What did you expect. The Vols lost Gerald Mincey and John Campbell Jr. at tackle beforehand, and they then lost Dayne Davis and Javontez Spraggins in the game. That one 75-yard run was all this unit had to hang its hat on, but for the most part, it struggled throughout, and that was going to be the case all along given the injuries.

Defensive tackle: B+

Omarr Norman-Lott, Omari Thomas and Elijah Simmons actually did a really good job in the game, getting the push necessary to help Tennessee Football stop the run. There’s a reason Georgia averaged under four yards a carry on the day, and it had everything to do with this unit up front actually playing well enough to stop the run game.

Defensive end: A-

Sticking with the defensive pressure, Tyler Baron and James Pearce Jr. stayed home on run plays, and they in turn with the defensive tackles made the defensive line the one clear bright spot of the game.
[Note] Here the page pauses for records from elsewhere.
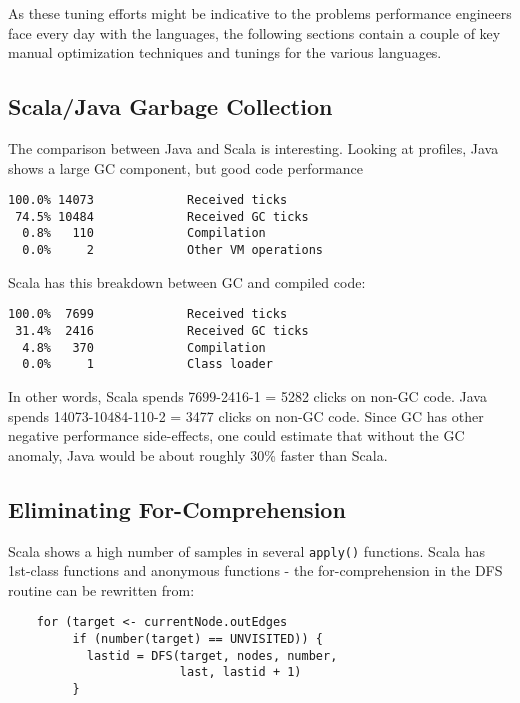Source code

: As these tuning efforts might be indicative to the problems
performance engineers face every day with the languages, the following
sections contain a couple of key manual optimization techniques and
tunings for the various languages.

\subsection{Scala/Java Garbage Collection}

The comparison between Java and Scala is interesting. Looking at
profiles, Java shows a large GC component, but good code performance

\begin{footnotesize}
\begin{verbatim}
100.0% 14073             Received ticks
 74.5% 10484             Received GC ticks
  0.8%   110             Compilation
  0.0%     2             Other VM operations
\end{verbatim}
\end{footnotesize}

Scala has this breakdown between GC and compiled code:

\begin{footnotesize}
\begin{verbatim}
100.0%  7699             Received ticks
 31.4%  2416             Received GC ticks
  4.8%   370             Compilation
  0.0%     1             Class loader
\end{verbatim}
\end{footnotesize}

In other words, Scala spends 7699-2416-1 = 5282 clicks on non-GC
code. Java spends 14073-10484-110-2 = 3477 clicks on non-GC
code. Since GC has other negative performance side-effects, one could
estimate that without the GC anomaly, Java would be about
roughly 30\% faster than Scala.


\subsection{Eliminating For-Comprehension}

Scala shows a high number of samples in several {\tt apply()}
functions.  Scala has 1st-class functions and anonymous functions -
the for-comprehension in the DFS routine can be rewritten from:

\begin{footnotesize}
\begin{verbatim}
    for (target <- currentNode.outEdges
         if (number(target) == UNVISITED)) {
           lastid = DFS(target, nodes, number, 
                        last, lastid + 1)
         }
\end{verbatim}
\end{footnotesize}

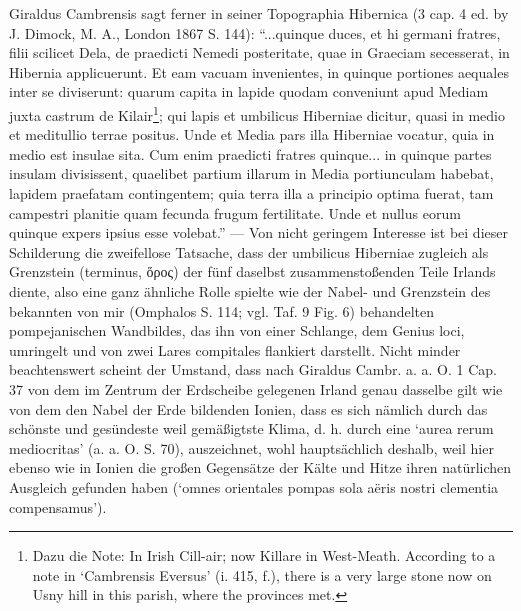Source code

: \documentclass[a4paper, 11pt, oneside]{article}
\begin{document}
Giraldus Cambrensis sagt ferner in seiner Topographia Hibernica (3 cap. 4 ed. by J. Dimock, M. A., London 1867 S. 144): "`...quinque duces, et hi germani fratres, filii scilicet Dela, de praedicti Nemedi posteritate, quae in Graeciam secesserat, in Hibernia applicuerunt. Et eam vacuam invenientes, in quinque portiones aequales inter se diviserunt: quarum capita in lapide quodam conveniunt apud Mediam juxta castrum de Kilair\footnote{Dazu die Note: In Irish Cill-air; now Killare in West-Meath. According to a note in `Cambrensis Eversus' (i. 415, f.), there is a very large stone now on Usny hill in this parish, where the provinces met.}; qui lapis et umbilicus Hiberniae dicitur, quasi in medio et meditullio terrae positus. Unde et Media pars illa Hiberniae vocatur, quia in medio est insulae sita. Cum enim praedicti fratres quinque... in quinque partes insulam divisissent, quaelibet partium illarum in Media portiunculam habebat, lapidem praefatam contingentem; quia terra illa a principio optima fuerat, tam campestri planitie quam fecunda frugum fertilitate. Unde et nullus eorum quinque expers ipsius esse volebat."' --- Von nicht geringem Interesse ist bei dieser Schilderung die zweifellose Tatsache, dass der umbilicus Hiberniae zugleich als Grenzstein (terminus, ὅρος) der fünf daselbst zusammenstoßenden Teile Irlands diente, also eine ganz ähnliche Rolle spielte wie der Nabel- und Grenzstein des bekannten von mir (Omphalos S. 114; vgl. Taf. 9 Fig. 6) behandelten pompejanischen Wandbildes, das ihn von einer Schlange, dem Genius loci, umringelt und von zwei Lares compitales flankiert darstellt. Nicht minder beachtenswert scheint der Umstand, dass nach Giraldus Cambr. a. a. O. 1 Cap. 37 von dem im Zentrum der Erdscheibe gelegenen Irland genau dasselbe gilt wie von dem den Nabel der Erde bildenden Ionien, dass es sich nämlich durch das schönste und gesündeste weil gemäßigtste Klima, d. h. durch eine `aurea rerum mediocritas' (a. a. O. S. 70), auszeichnet, wohl hauptsächlich deshalb, weil hier ebenso wie in Ionien die großen Gegensätze der Kälte und Hitze ihren natürlichen Ausgleich gefunden haben (`omnes orientales pompas sola aëris nostri clementia compensamus').
\end{document}

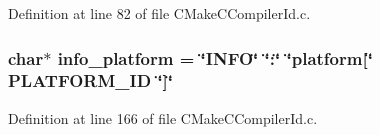 Definition at line 82 of file CMakeCCompilerId.c.
\subsubsection{\setlength{\rightskip}{0pt plus 5cm}char$\ast$ {\bf info\_\-platform} = \char`\"{}INFO\char`\"{} \char`\"{}:\char`\"{} \char`\"{}platform[\char`\"{} PLATFORM\_\-ID \char`\"{}]\char`\"{}}\label{CMakeCCompilerId_8c_bfa30dab5bd89c85774e2aaaca5262d1}




Definition at line 166 of file CMakeCCompilerId.c.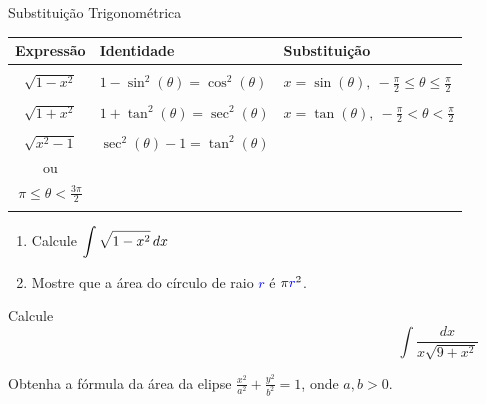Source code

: \begin{frame}[label=int_trig]{Substituição Trigonométrica }

\begin{center}
\begin{tabular}{|c|l|l|}
\hline
 Expressão & Identidade & Substituição  \\ [1ex]
\hline 
& & \\
{\color{blue}$\sqrt{1-x^2}$} & {\color{blue}$1-\sin^2(\theta)=\cos^2(\theta)$}  & {\color{blue}$x=\sin(\theta),\ -\frac{\pi}{2}\leq \theta\leq \frac{\pi}{2}$}\\[1ex]
\hline
& & \\
{\color{red} $\sqrt{1+x^2}$} &  {\color{red} $1+\tan^2(\theta)=\sec^2(\theta)$}  & {\color{red}$x=\tan(\theta),\ -\frac{\pi}{2}< \theta< \frac{\pi}{2}$}  \\[1ex]
\hline
& & \\
{\color{red}$\sqrt{x^2-1}$} &   {\color{red} $\sec^2(\theta)-1=\tan^2(\theta)$}  & {\color{red}$x=\sec(\theta),$\ \makecell{$0\leq \theta< \frac{\pi}{2}$\\ ou \\ $\pi\leq \theta< \frac{3\pi}{2}$}}  \\
& & \\
\hline

\end{tabular}
\end{center}
\end{frame}

\begin{frame}[label=int_trig]

\begin{exe}
\begin{enumerate}
\item Calcule $\displaystyle\int\sqrt{1-x^2}\, dx$
\item Mostre que a área do círculo de raio \textcolor{blue}{$r$} é $\pi \textcolor{blue}{r}^2$.
\end{enumerate}
\end{exe}

\end{frame}

\begin{frame}
\begin{casa}
Calcule
\[ \int\frac{dx}{x\sqrt{9+x^2}}\]
\end{casa}

\begin{exer}
Obtenha a fórmula da área da elipse $\frac{x^2}{a^2}+\frac{y^2}{b^2}=1$, onde $a,b>0$.
\end{exer}
\end{frame}


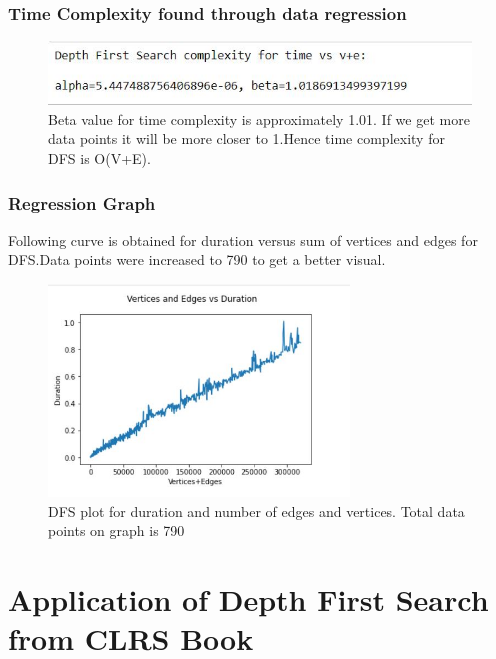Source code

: \documentclass[12pt,runningheads]{article}
\begin{document}
\subsubsection{Time Complexity found through data regression}
\begin{figure}[htp]
    \centering
    \includegraphics[width=12cm]{dfscomplexity.JPG}
    \caption{Beta value for time complexity is approximately 1.01. If we get more data points it will be more closer to 1.Hence time complexity for DFS is O(V+E).}
    \label{fig:galaxy}
\end{figure}
\subsubsection{Regression Graph}
Following curve is obtained for duration versus sum of vertices and edges for DFS.Data points were increased to 790 to get a better visual.

\begin{figure}[htp]
    \centering
    \includegraphics[width=8cm]{dfsgraphline1.JPG}
    \caption{DFS plot for duration and number of edges and vertices. Total data points on graph is 790}
    \label{fig:galaxy}
\end{figure}
\section{Application of Depth First Search from CLRS Book}
\end{document}
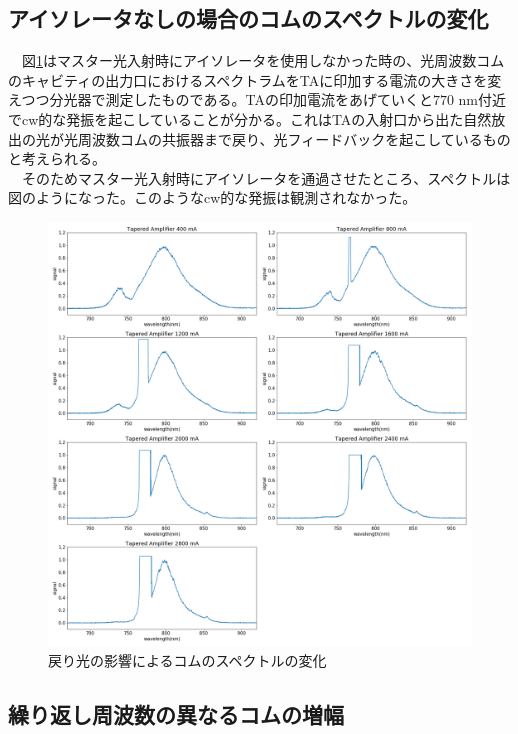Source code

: \documentclass[uplatex, dvipdfmx, a4paper, report, papersize, 11pt]{jsbook}
\begin{document}
\subsection{アイソレータなしの場合のコムのスペクトルの変化}
　図\ref{spectrum_current_MODORI}はマスター光入射時にアイソレータを使用しなかった時の、光周波数コムのキャビティの出力口におけるスペクトラムをTAに印加する電流の大きさを変えつつ分光器で測定したものである。TAの印加電流をあげていくと$770$ nm付近でcw的な発振を起こしていることが分かる。これはTAの入射口から出た自然放出の光が光周波数コムの共振器まで戻り、光フィードバックを起こしているものと考えられる。\\
　そのためマスター光入射時にアイソレータを通過させたところ、スペクトルは図のようになった。このようなcw的な発振は観測されなかった。
\begin{figure}[htbp]
 \begin{center}
  \includegraphics[width=140mm]{figures/chapter4/spectrum_current_MODORI.png}
\end{center}
 \caption{戻り光の影響によるコムのスペクトルの変化}
 \label{spectrum_current_MODORI}
\end{figure}
\newpage
\subsection{繰り返し周波数の異なるコムの増幅}
\end{document}

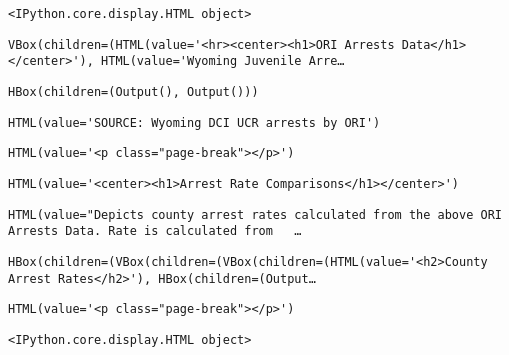 \documentclass[11pt]{article}
\begin{document}
    
    \begin{verbatim}
<IPython.core.display.HTML object>
    \end{verbatim}

    
    
    \begin{verbatim}
VBox(children=(HTML(value='<hr><center><h1>ORI Arrests Data</h1></center>'), HTML(value='Wyoming Juvenile Arre…
    \end{verbatim}

    
    
    \begin{verbatim}
HBox(children=(Output(), Output()))
    \end{verbatim}

    
    
    \begin{verbatim}
HTML(value='SOURCE: Wyoming DCI UCR arrests by ORI')
    \end{verbatim}

    
    
    \begin{verbatim}
HTML(value='<p class="page-break"></p>')
    \end{verbatim}

    
    
    \begin{verbatim}
HTML(value='<center><h1>Arrest Rate Comparisons</h1></center>')
    \end{verbatim}

    
    
    \begin{verbatim}
HTML(value="Depicts county arrest rates calculated from the above ORI Arrests Data. Rate is calculated from   …
    \end{verbatim}

    
    
    \begin{verbatim}
HBox(children=(VBox(children=(VBox(children=(HTML(value='<h2>County Arrest Rates</h2>'), HBox(children=(Output…
    \end{verbatim}

    
    
    \begin{verbatim}
HTML(value='<p class="page-break"></p>')
    \end{verbatim}

    
    
    \begin{verbatim}
<IPython.core.display.HTML object>
    \end{verbatim}
\end{document}
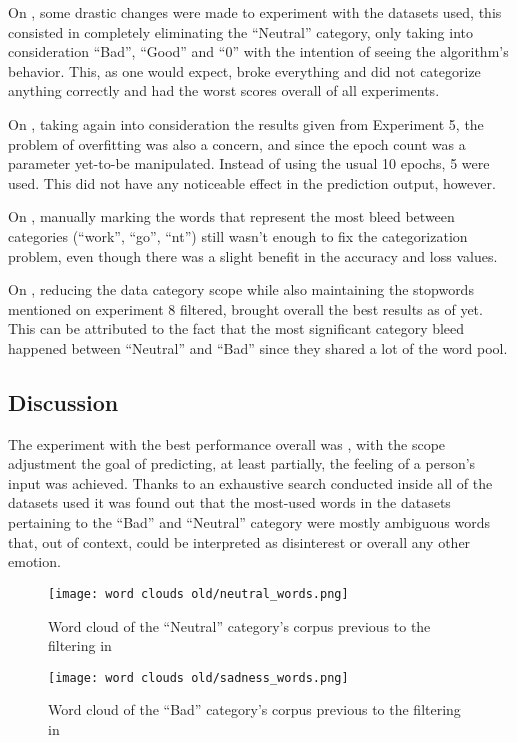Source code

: On , some drastic changes were made to experiment with the datasets used, this consisted in completely eliminating the ``Neutral'' category, only taking into consideration ``Bad'', ``Good'' and ``0'' with the intention of seeing the algorithm's behavior. This, as one would expect, broke everything and did not categorize anything correctly and had the worst scores overall of all experiments. 

On , taking again into consideration the results given from Experiment 5, the problem of overfitting was also a concern, and since the epoch count was a parameter yet-to-be manipulated. Instead of using the usual 10 epochs, 5 were used. This did not have any noticeable effect in the prediction output, however.

On , manually marking the words that represent the most bleed between categories (``work'', ``go'', ``nt'') still wasn't enough to fix the categorization problem, even though there was a slight benefit in the accuracy and loss values.

On , reducing the data category scope while also maintaining the stopwords mentioned on experiment 8 filtered, brought overall the best results as of yet. This can be attributed to the fact that the most significant category bleed happened between ``Neutral'' and ``Bad'' since they shared a lot of the word pool.

\subsection{Discussion}
The experiment with the best performance overall was , with the scope adjustment the goal of predicting, at least partially, the feeling of a person's input was achieved. Thanks to an exhaustive search conducted inside all of the datasets used it was found out that the most-used words in the datasets pertaining to the ``Bad'' and ``Neutral'' category were mostly ambiguous words that, out of context, could be interpreted as disinterest or overall any other emotion.
\begin{figure}[!h]
	\centering
	\texttt{[image: word clouds old/neutral\_words.png]}
	\caption{Word cloud of the ``Neutral'' category's corpus previous to the filtering in }
	\label{fig:neutralwords_pre}
	\vspace{1cm}
	\texttt{[image: word clouds old/sadness\_words.png]}
	\caption{Word cloud of the ``Bad'' category's corpus previous to the filtering in }
	\label{fig:sadnesswords_pre}
\end{figure}

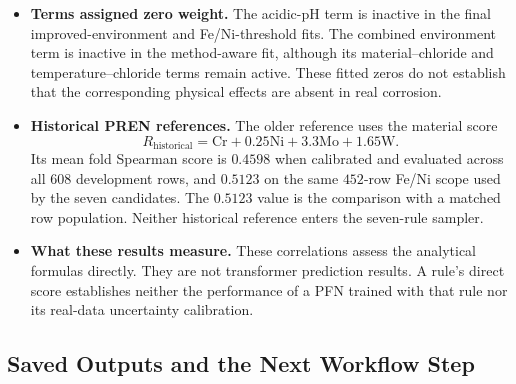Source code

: \documentclass[11pt]{article}
\newenvironment{notes}
  {\begin{itemize}\setlength{\itemsep}{0.45em}\setlength{\parsep}{0pt}}
  {\end{itemize}}
\begin{document}
\begin{notes}
    \item \textbf{Terms assigned zero weight.}
    The acidic-pH term is inactive in the final
    improved-environment and Fe/Ni-threshold fits.
    The combined environment term is inactive in the
    method-aware fit, although its material--chloride and
    temperature--chloride terms remain active.
    These fitted zeros do not establish that the corresponding
    physical effects are absent in real corrosion.

    \item \textbf{Historical PREN references.}
    The older reference uses the material score
    \[
        R_{\mathrm{historical}}
        =\mathrm{Cr}+0.25\mathrm{Ni}
         +3.3\mathrm{Mo}+1.65\mathrm{W}.
    \]
    Its mean fold Spearman score is \(0.4598\) when calibrated
    and evaluated across all \(608\) development rows, and
    \(0.5123\) on the same \(452\)-row Fe/Ni scope used by the
    seven candidates. The \(0.5123\) value is the comparison
    with a matched row population. Neither historical
    reference enters the seven-rule sampler.

    \item \textbf{What these results measure.}
    These correlations assess the analytical formulas directly.
    They are not transformer prediction results.
    A rule's direct score establishes neither the performance
    of a PFN trained with that rule nor its real-data uncertainty
    calibration.
\end{notes}

\subsection{Saved Outputs and the Next Workflow Step}
\label{sec:calibration-outputs}
\end{document}
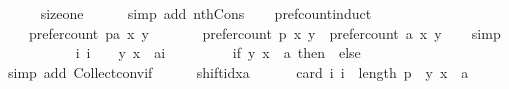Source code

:\begin{isabellebody}
\ \ \ \ \isamarkupfalse%
\ size{\isacharunderscore}{\kern0pt}one\isanewline
\ \ \ \ \isamarkupfalse%
\ {\isacharparenleft}{\kern0pt}simp\ add{\isacharcolon}{\kern0pt}\ nth{\isacharunderscore}{\kern0pt}Cons{\isacharprime}{\kern0pt}{\isacharparenright}{\kern0pt}\isanewline
\ \ \isamarkupfalse%
\ pref{\isacharunderscore}{\kern0pt}count{\isacharunderscore}{\kern0pt}induct{\isacharcolon}{\kern0pt}\isanewline
\ \ \ \ {\isachardoublequoteopen}prefer{\isacharunderscore}{\kern0pt}count\ {\isacharparenleft}{\kern0pt}p{\isacharat}{\kern0pt}{\isacharbrackleft}{\kern0pt}a{\isacharbrackright}{\kern0pt}{\isacharparenright}{\kern0pt}\ x\ y\ {\isacharequal}{\kern0pt}\isanewline
\ \ \ \ \ \ prefer{\isacharunderscore}{\kern0pt}count\ p\ x\ y\ {\isacharplus}{\kern0pt}\ prefer{\isacharunderscore}{\kern0pt}count\ {\isacharbrackleft}{\kern0pt}a{\isacharbrackright}{\kern0pt}\ x\ y{\isachardoublequoteclose}\isanewline
\ \ \isamarkupfalse%
\ {\isacharparenleft}{\kern0pt}simp{\isacharparenright}{\kern0pt}\isanewline
\ \ \ \ \isamarkupfalse%
\isanewline
\ \ \ \ \ \ {\isachardoublequoteopen}{\isacharbraceleft}{\kern0pt}i{\isachardot}{\kern0pt}\ i\ {\isacharequal}{\kern0pt}\ {}\ {\isasymand}\ {\isacharparenleft}{\kern0pt}y{\isacharcomma}{\kern0pt}\ x{\isacharparenright}{\kern0pt}\ {\isasymin}\ {\isacharbrackleft}{\kern0pt}a{\isacharbrackright}{\kern0pt}{\isacharbang}{\kern0pt}i{\isacharbraceright}{\kern0pt}\ {\isacharequal}{\kern0pt}\isanewline
\ \ \ \ \ \ \ \ {\isacharparenleft}{\kern0pt}if\ {\isacharparenleft}{\kern0pt}{\isacharparenleft}{\kern0pt}y{\isacharcomma}{\kern0pt}\ x{\isacharparenright}{\kern0pt}\ {\isasymin}\ a{\isacharparenright}{\kern0pt}\ then\ {\isacharbraceleft}{\kern0pt}{}{\isacharbraceright}{\kern0pt}\ else\ {\isacharbraceleft}{\kern0pt}{\isacharbraceright}{\kern0pt}{\isacharparenright}{\kern0pt}{\isachardoublequoteclose}\isanewline
\ \ \ \ \ \ \isamarkupfalse%
\ {\isacharparenleft}{\kern0pt}simp\ add{\isacharcolon}{\kern0pt}\ Collect{\isacharunderscore}{\kern0pt}conv{\isacharunderscore}{\kern0pt}if{\isacharparenright}{\kern0pt}\isanewline
\ \ \ \ \isamarkupfalse%
\ shift{\isacharunderscore}{\kern0pt}idx{\isacharunderscore}{\kern0pt}a{\isacharcolon}{\kern0pt}\isanewline
\ \ \ \ \ \ {\isachardoublequoteopen}card\ {\isacharbraceleft}{\kern0pt}i{\isachardot}{\kern0pt}\ i\ {\isacharequal}{\kern0pt}\ length\ p\ {\isasymand}\ {\isacharparenleft}{\kern0pt}y{\isacharcomma}{\kern0pt}\ x{\isacharparenright}{\kern0pt}\ {\isasymin}\ {\isacharbrackleft}{\kern0pt}a{\isacharbrackright}{\kern0pt}{\isacharbang}{\kern0pt}{}{\isacharbraceright}{\kern0pt}\ {\isacharequal}{\kern0pt}\isanewline

\end{isabellebody}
Baron indeed had a tackle for a loss, and a lot of the reason they didn’t rack up more sacks had to do with the scheme of the game, which didn’t call for as many blitzes.

Linebacker: C-

Aaron Beasley was a part of the elite pressure put on by the defensive line, as he had a sack, two tackles for a loss and a fumble recovery. However, Elijah Herring was awful once again, and Jeremiah Telander wasn’t much better, so middle linebacker play alone nearly pushed this to a below average grade. Beasley kept it afloat.

Secondary: F

Carson Beck looked like a Heisman contender despite Ladd McConkey not being in the game. Again, though, what did you expect? Tennessee Football was without Kamal Hadden. Then Wesley Walker and Tamarion McDonald were hurt in this game, and Jourdan Thomas, Walker’s backup, got hurt in the first quarter. As a result, poor play was obviously going to happen.

Kicking game: D+

Jackson Ross averaged 40 yards a punt and didn’t pin any inside the 20. Charles Campbell missed a field goal. To be fair, it was a 55-yarder, which we can’t hold against college kickers, and he made a 37-yarder, but that wasn’t enough to outweigh the failures that Ross put on display in this one. Since there were no returns in the game for UT, this was the only aspect of special teams to grade.